**How to complete this task:** In the listing below, find the line containing "The ordered-confounder construction" and the line containing "The two estimated-nuisance". Repeat exactly those two lines and every line between them, nothing more.

**Dataset:**
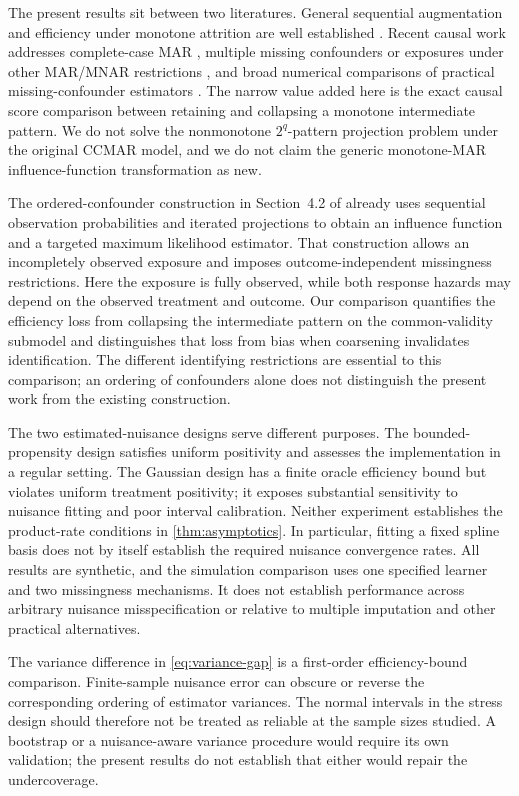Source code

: \documentclass[11pt]{article}
\theoremstyle{definition}
\newcommand{\1}{\mathbf{1}}
\begin{document}
The present results sit between two literatures. General sequential augmentation and efficiency under monotone attrition are well established \citep{rrz1994,gill1997,barnwell2025}. Recent causal work addresses complete-case MAR \citep{levis2025}, multiple missing confounders or exposures under other MAR/MNAR restrictions \citep{wen2026}, and broad numerical comparisons of practical missing-confounder estimators \citep{benz2025,williamson2026}. The narrow value added here is the exact causal score comparison between retaining and collapsing a monotone intermediate pattern. We do not solve the nonmonotone $2^q$-pattern projection problem under the original CCMAR model, and we do not claim the generic monotone-MAR influence-function transformation as new.

The ordered-confounder construction in Section~4.2 of \citet{wen2026} already uses sequential observation probabilities and iterated projections to obtain an influence function and a targeted maximum likelihood estimator. That construction allows an incompletely observed exposure and imposes outcome-independent missingness restrictions. Here the exposure is fully observed, while both response hazards may depend on the observed treatment and outcome. Our comparison quantifies the efficiency loss from collapsing the intermediate pattern on the common-validity submodel and distinguishes that loss from bias when coarsening invalidates identification. The different identifying restrictions are essential to this comparison; an ordering of confounders alone does not distinguish the present work from the existing construction.

The two estimated-nuisance designs serve different purposes. The bounded-propensity design satisfies uniform positivity and assesses the implementation in a regular setting. The Gaussian design has a finite oracle efficiency bound but violates uniform treatment positivity; it exposes substantial sensitivity to nuisance fitting and poor interval calibration. Neither experiment establishes the product-rate conditions in \cref{thm:asymptotics}. In particular, fitting a fixed spline basis does not by itself establish the required nuisance convergence rates. All results are synthetic, and the simulation comparison uses one specified learner and two missingness mechanisms. It does not establish performance across arbitrary nuisance misspecification or relative to multiple imputation and other practical alternatives.

The variance difference in \cref{eq:variance-gap} is a first-order efficiency-bound comparison. Finite-sample nuisance error can obscure or reverse the corresponding ordering of estimator variances. The normal intervals in the stress design should therefore not be treated as reliable at the sample sizes studied. A bootstrap or a nuisance-aware variance procedure would require its own validation; the present results do not establish that either would repair the undercoverage.
\end{document}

**Task answer:**
The ordered-confounder construction in Section~4.2 of \citet{wen2026} already uses sequential observation probabilities and iterated projections to obtain an influence function and a targeted maximum likelihood estimator. That construction allows an incompletely observed exposure and imposes outcome-independent missingness restrictions. Here the exposure is fully observed, while both response hazards may depend on the observed treatment and outcome. Our comparison quantifies the efficiency loss from collapsing the intermediate pattern on the common-validity submodel and distinguishes that loss from bias when coarsening invalidates identification. The different identifying restrictions are essential to this comparison; an ordering of confounders alone does not distinguish the present work from the existing construction.

The two estimated-nuisance designs serve different purposes. The bounded-propensity design satisfies uniform positivity and assesses the implementation in a regular setting. The Gaussian design has a finite oracle efficiency bound but violates uniform treatment positivity; it exposes substantial sensitivity to nuisance fitting and poor interval calibration. Neither experiment establishes the product-rate conditions in \cref{thm:asymptotics}. In particular, fitting a fixed spline basis does not by itself establish the required nuisance convergence rates. All results are synthetic, and the simulation comparison uses one specified learner and two missingness mechanisms. It does not establish performance across arbitrary nuisance misspecification or relative to multiple imputation and other practical alternatives.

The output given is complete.